[Work order]:
Which lines of the entries hold the string "learning"? Copy each one.

-- Opening Marker --

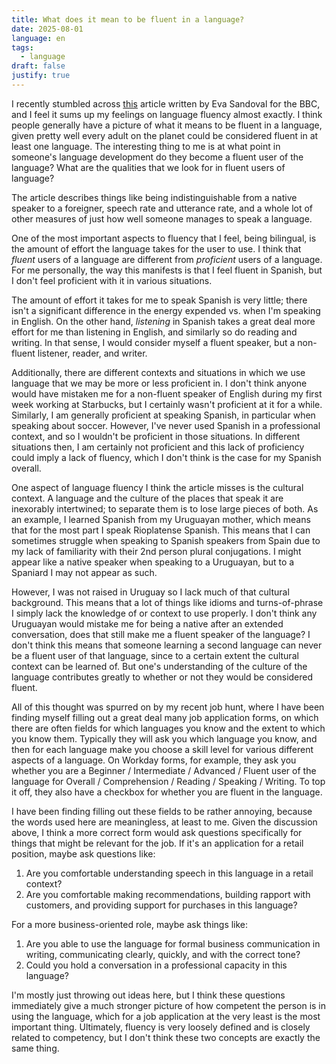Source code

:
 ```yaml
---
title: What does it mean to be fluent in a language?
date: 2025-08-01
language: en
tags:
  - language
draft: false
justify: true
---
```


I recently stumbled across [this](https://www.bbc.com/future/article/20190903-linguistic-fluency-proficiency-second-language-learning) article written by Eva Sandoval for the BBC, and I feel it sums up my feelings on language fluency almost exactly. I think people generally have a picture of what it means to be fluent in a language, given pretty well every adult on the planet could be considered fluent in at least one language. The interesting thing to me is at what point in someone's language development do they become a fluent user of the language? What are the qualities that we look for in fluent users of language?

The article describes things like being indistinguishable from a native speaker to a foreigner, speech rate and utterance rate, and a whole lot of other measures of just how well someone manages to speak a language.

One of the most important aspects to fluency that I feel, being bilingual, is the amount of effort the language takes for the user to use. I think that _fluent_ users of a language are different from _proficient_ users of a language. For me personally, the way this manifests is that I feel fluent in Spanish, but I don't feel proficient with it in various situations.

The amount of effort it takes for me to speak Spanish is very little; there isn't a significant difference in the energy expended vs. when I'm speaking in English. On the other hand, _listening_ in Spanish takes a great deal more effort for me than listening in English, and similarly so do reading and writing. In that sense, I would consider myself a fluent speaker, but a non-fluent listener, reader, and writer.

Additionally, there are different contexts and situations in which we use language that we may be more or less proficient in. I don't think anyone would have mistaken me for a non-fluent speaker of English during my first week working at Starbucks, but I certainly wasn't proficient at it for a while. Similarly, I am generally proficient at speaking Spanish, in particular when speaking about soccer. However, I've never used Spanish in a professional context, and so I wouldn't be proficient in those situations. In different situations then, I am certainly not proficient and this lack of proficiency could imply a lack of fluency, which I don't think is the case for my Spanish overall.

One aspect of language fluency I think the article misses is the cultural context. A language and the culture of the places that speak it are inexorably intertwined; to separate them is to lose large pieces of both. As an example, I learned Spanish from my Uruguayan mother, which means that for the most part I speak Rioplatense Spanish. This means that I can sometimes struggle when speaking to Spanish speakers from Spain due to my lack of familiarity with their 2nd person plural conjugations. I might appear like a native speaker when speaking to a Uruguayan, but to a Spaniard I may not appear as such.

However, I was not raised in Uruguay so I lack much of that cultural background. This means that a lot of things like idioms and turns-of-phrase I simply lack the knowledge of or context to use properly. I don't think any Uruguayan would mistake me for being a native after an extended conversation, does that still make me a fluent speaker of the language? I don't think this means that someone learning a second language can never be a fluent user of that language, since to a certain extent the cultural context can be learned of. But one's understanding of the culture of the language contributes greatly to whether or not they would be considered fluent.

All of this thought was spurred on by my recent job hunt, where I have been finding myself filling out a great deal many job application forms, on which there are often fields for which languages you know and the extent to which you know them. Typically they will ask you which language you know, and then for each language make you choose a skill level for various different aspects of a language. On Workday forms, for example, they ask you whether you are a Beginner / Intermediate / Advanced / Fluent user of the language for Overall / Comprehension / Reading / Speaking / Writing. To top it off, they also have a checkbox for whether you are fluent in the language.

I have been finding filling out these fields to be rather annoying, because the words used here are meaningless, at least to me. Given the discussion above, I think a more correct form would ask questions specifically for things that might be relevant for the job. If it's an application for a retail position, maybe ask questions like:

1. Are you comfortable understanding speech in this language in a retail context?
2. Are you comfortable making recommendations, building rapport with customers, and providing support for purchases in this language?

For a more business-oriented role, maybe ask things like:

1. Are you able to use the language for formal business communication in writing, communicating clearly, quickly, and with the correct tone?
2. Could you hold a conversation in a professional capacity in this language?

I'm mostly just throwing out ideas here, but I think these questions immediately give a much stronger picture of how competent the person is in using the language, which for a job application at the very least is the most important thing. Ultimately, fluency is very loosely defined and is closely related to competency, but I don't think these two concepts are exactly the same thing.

-- Closing Marker --
-- Opening Marker --

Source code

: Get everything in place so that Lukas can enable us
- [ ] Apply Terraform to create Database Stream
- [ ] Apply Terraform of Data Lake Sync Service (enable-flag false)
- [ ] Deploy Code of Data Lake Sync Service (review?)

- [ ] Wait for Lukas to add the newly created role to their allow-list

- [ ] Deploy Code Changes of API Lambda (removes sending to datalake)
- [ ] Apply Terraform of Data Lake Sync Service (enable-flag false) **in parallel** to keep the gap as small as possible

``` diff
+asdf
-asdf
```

-- Closing Marker --

[Output for this exercise]:
I recently stumbled across [this](https://www.bbc.com/future/article/20190903-linguistic-fluency-proficiency-second-language-learning) article written by Eva Sandoval for the BBC, and I feel it sums up my feelings on language fluency almost exactly. I think people generally have a picture of what it means to be fluent in a language, given pretty well every adult on the planet could be considered fluent in at least one language. The interesting thing to me is at what point in someone's language development do they become a fluent user of the language? What are the qualities that we look for in fluent users of language?
However, I was not raised in Uruguay so I lack much of that cultural background. This means that a lot of things like idioms and turns-of-phrase I simply lack the knowledge of or context to use properly. I don't think any Uruguayan would mistake me for being a native after an extended conversation, does that still make me a fluent speaker of the language? I don't think this means that someone learning a second language can never be a fluent user of that language, since to a certain extent the cultural context can be learned of. But one's understanding of the culture of the language contributes greatly to whether or not they would be considered fluent.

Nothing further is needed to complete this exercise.